仕方なし、親方付き添いでコルステインと話すため、食後のイーアンは馬車の暗がりへ。
ドルドレンとザッカリアとバイラは、ミレイオのお手伝いで夕食を片付け始める。オーリンは弓作り。
「フォラヴ。帰ってこないわね。大丈夫かな」
どうしたかな、と食事を皿に移しながら、ミレイオが気にする。ザッカリアもちらちらと林の方を見ていて、『何か見えるよ』と教える。
どこどれ、とミレイオが見ていると、離れたところでフォラヴを見つける。『戻ってきたのかしら』あの女、どうしたのかねぇと言いつつ、ミレイオはちょっと迎えに出る。

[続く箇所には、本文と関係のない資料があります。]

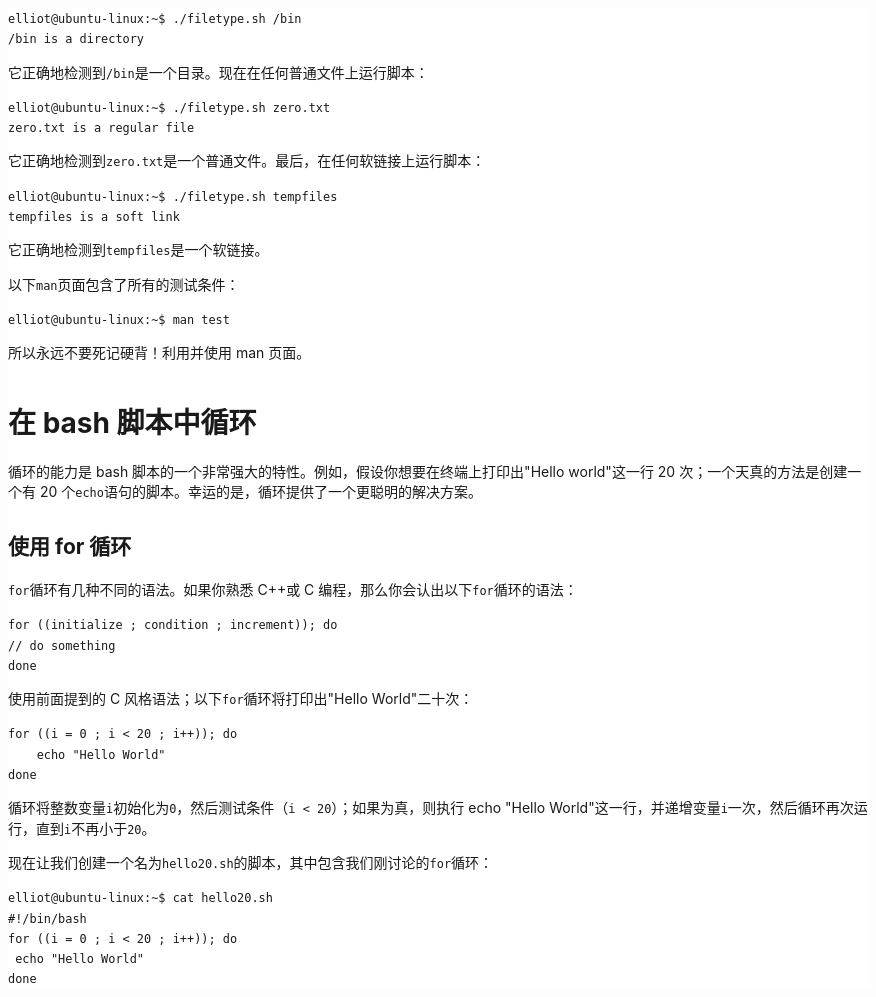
 ```
elliot@ubuntu-linux:~$ ./filetype.sh /bin
/bin is a directory
```

它正确地检测到`/bin`是一个目录。现在在任何普通文件上运行脚本：

```
elliot@ubuntu-linux:~$ ./filetype.sh zero.txt 
zero.txt is a regular file
```

它正确地检测到`zero.txt`是一个普通文件。最后，在任何软链接上运行脚本：

```
elliot@ubuntu-linux:~$ ./filetype.sh tempfiles 
tempfiles is a soft link
```

它正确地检测到`tempfiles`是一个软链接。

以下`man`页面包含了所有的测试条件：

```
elliot@ubuntu-linux:~$ man test
```

所以永远不要死记硬背！利用并使用 man 页面。

# 在 bash 脚本中循环

循环的能力是 bash 脚本的一个非常强大的特性。例如，假设你想要在终端上打印出"Hello world"这一行 20 次；一个天真的方法是创建一个有 20 个`echo`语句的脚本。幸运的是，循环提供了一个更聪明的解决方案。

## 使用 for 循环

`for`循环有几种不同的语法。如果你熟悉 C++或 C 编程，那么你会认出以下`for`循环的语法：

```
for ((initialize ; condition ; increment)); do
// do something 
done
```

使用前面提到的 C 风格语法；以下`for`循环将打印出"Hello World"二十次：

```
for ((i = 0 ; i < 20 ; i++)); do 
    echo "Hello World"
done
```

循环将整数变量`i`初始化为`0`，然后测试条件（`i < 20`）；如果为真，则执行 echo "Hello World"这一行，并递增变量`i`一次，然后循环再次运行，直到`i`不再小于`20`。

现在让我们创建一个名为`hello20.sh`的脚本，其中包含我们刚讨论的`for`循环：

```
elliot@ubuntu-linux:~$ cat hello20.sh 
#!/bin/bash
for ((i = 0 ; i < 20 ; i++)); do 
 echo "Hello World"
done
```
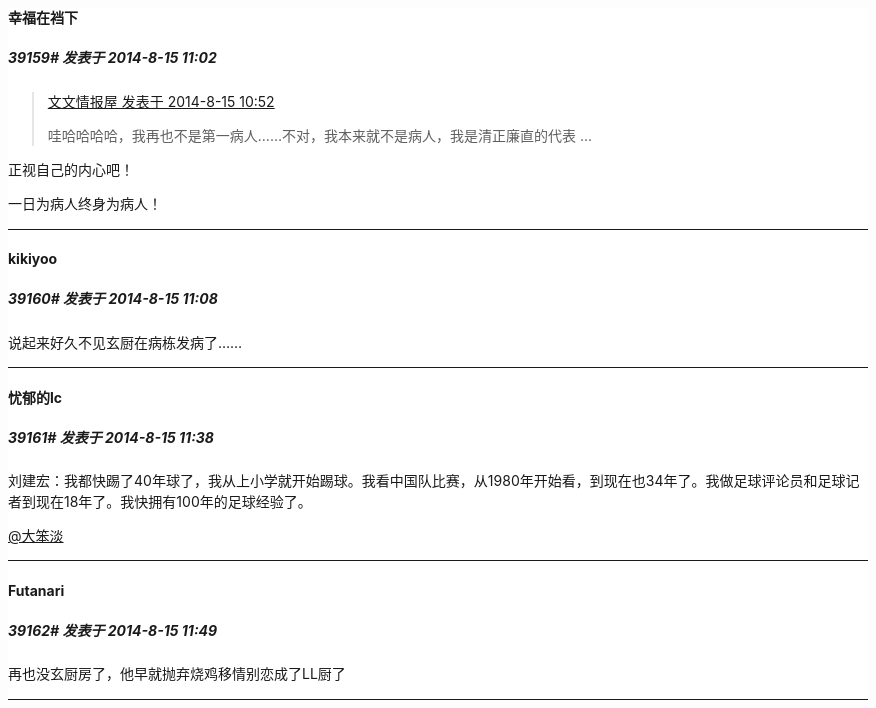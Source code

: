 ####  幸福在裆下  
##### 39159#       发表于 2014-8-15 11:02



<blockquote><a href="httphttps://bbs.saraba1st.com/2b/forum.php?mod=redirect&amp;goto=findpost&amp;pid=26333038&amp;ptid=821720" target="_blank">文文情报屋 发表于 2014-8-15 10:52</a>

哇哈哈哈哈，我再也不是第一病人……不对，我本来就不是病人，我是清正廉直的代表 ...</blockquote>
正视自己的内心吧！

一日为病人终身为病人！







-----

####  kikiyoo  
##### 39160#       发表于 2014-8-15 11:08




说起来好久不见玄厨在病栋发病了……







-----

####  忧郁的lc  
##### 39161#       发表于 2014-8-15 11:38




刘建宏：我都快踢了40年球了，我从上小学就开始踢球。我看中国队比赛，从1980年开始看，到现在也34年了。我做足球评论员和足球记者到现在18年了。我快拥有100年的足球经验了。

[@大笨淡](https://bbs.saraba1st.com/2b/home.php?mod=space&amp;uid=249961) 







-----

####  Futanari  
##### 39162#       发表于 2014-8-15 11:49




再也没玄厨房了，他早就抛弃烧鸡移情别恋成了LL厨了







-----
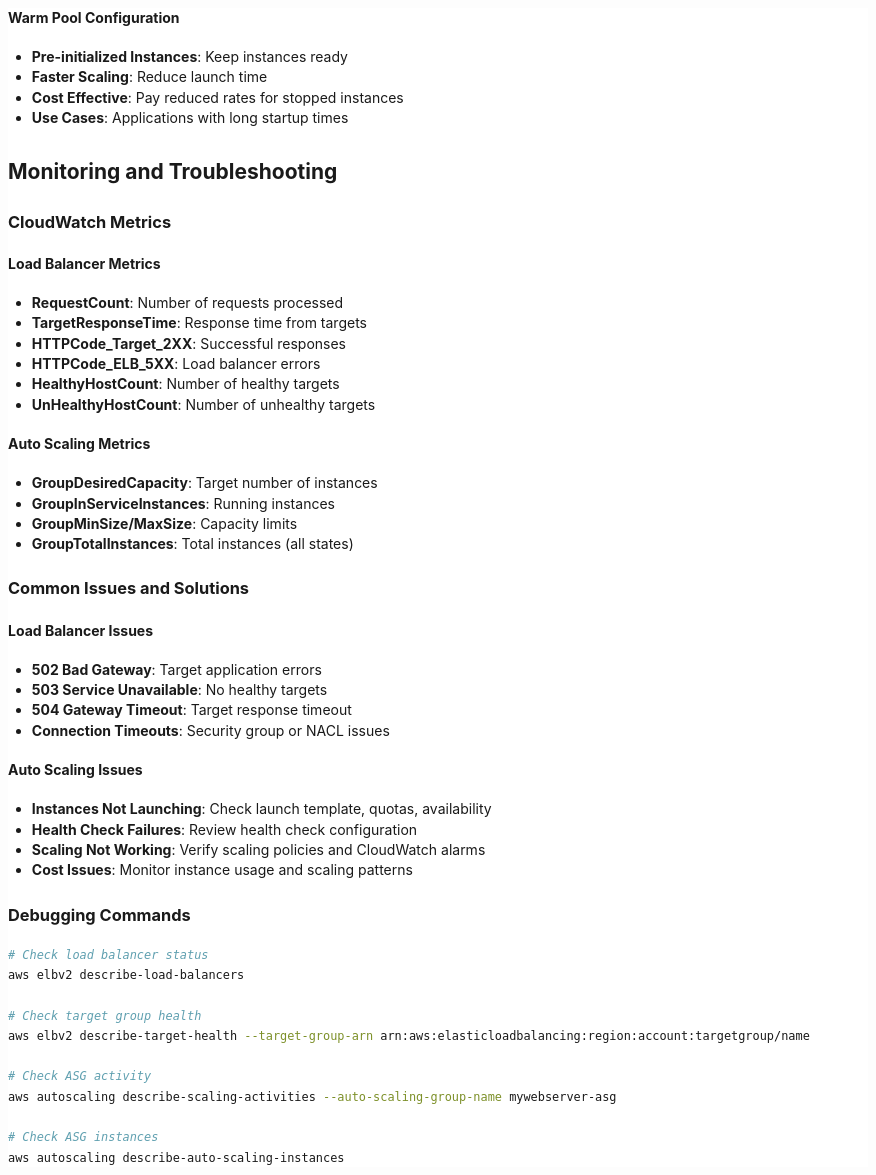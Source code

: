 #### Warm Pool Configuration
- **Pre-initialized Instances**: Keep instances ready
- **Faster Scaling**: Reduce launch time
- **Cost Effective**: Pay reduced rates for stopped instances
- **Use Cases**: Applications with long startup times

## Monitoring and Troubleshooting

### CloudWatch Metrics

#### Load Balancer Metrics
- **RequestCount**: Number of requests processed
- **TargetResponseTime**: Response time from targets
- **HTTPCode_Target_2XX**: Successful responses
- **HTTPCode_ELB_5XX**: Load balancer errors
- **HealthyHostCount**: Number of healthy targets
- **UnHealthyHostCount**: Number of unhealthy targets

#### Auto Scaling Metrics
- **GroupDesiredCapacity**: Target number of instances
- **GroupInServiceInstances**: Running instances
- **GroupMinSize/MaxSize**: Capacity limits
- **GroupTotalInstances**: Total instances (all states)

### Common Issues and Solutions

#### Load Balancer Issues
- **502 Bad Gateway**: Target application errors
- **503 Service Unavailable**: No healthy targets
- **504 Gateway Timeout**: Target response timeout
- **Connection Timeouts**: Security group or NACL issues

#### Auto Scaling Issues
- **Instances Not Launching**: Check launch template, quotas, availability
- **Health Check Failures**: Review health check configuration
- **Scaling Not Working**: Verify scaling policies and CloudWatch alarms
- **Cost Issues**: Monitor instance usage and scaling patterns

### Debugging Commands
```bash
# Check load balancer status
aws elbv2 describe-load-balancers

# Check target group health
aws elbv2 describe-target-health --target-group-arn arn:aws:elasticloadbalancing:region:account:targetgroup/name

# Check ASG activity
aws autoscaling describe-scaling-activities --auto-scaling-group-name mywebserver-asg

# Check ASG instances
aws autoscaling describe-auto-scaling-instances
```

フォラヴが暗い中を歩いてきて、ミレイオに食事を抜けたことを謝った。
「いいのよ。食べれるなら、食べて」
「あの方は今夜。私と一緒に過ごします。お食事は申し訳ないのですが、タンクラッドに(※処理係)」
「ん?それは良いけど。どこで寝るの。あんた、野外で寝るなんて無理でしょう」
「それなのですが」
ミレイオには話しておきます、と妖精の騎士は言い、ミレイオから皆へ伝えてと頼んだ。
「あの方は、今日私が見た祠の、精霊でした。
そして、不思議なことなのですが、彼女の・・・大切な人と呼ぶべきか。その祠の後ろに立っていた、大きな木。それが彼女の大切な、妖精だったのです」
「へ?何?よく分からない。バイラに少しは聞いたけど。祠、壊れてるんでしょ?倒木で」
「そうです。地震で大樹は倒れてしまい、妖精は何かに閉ざされてしまいました。恐らく、です。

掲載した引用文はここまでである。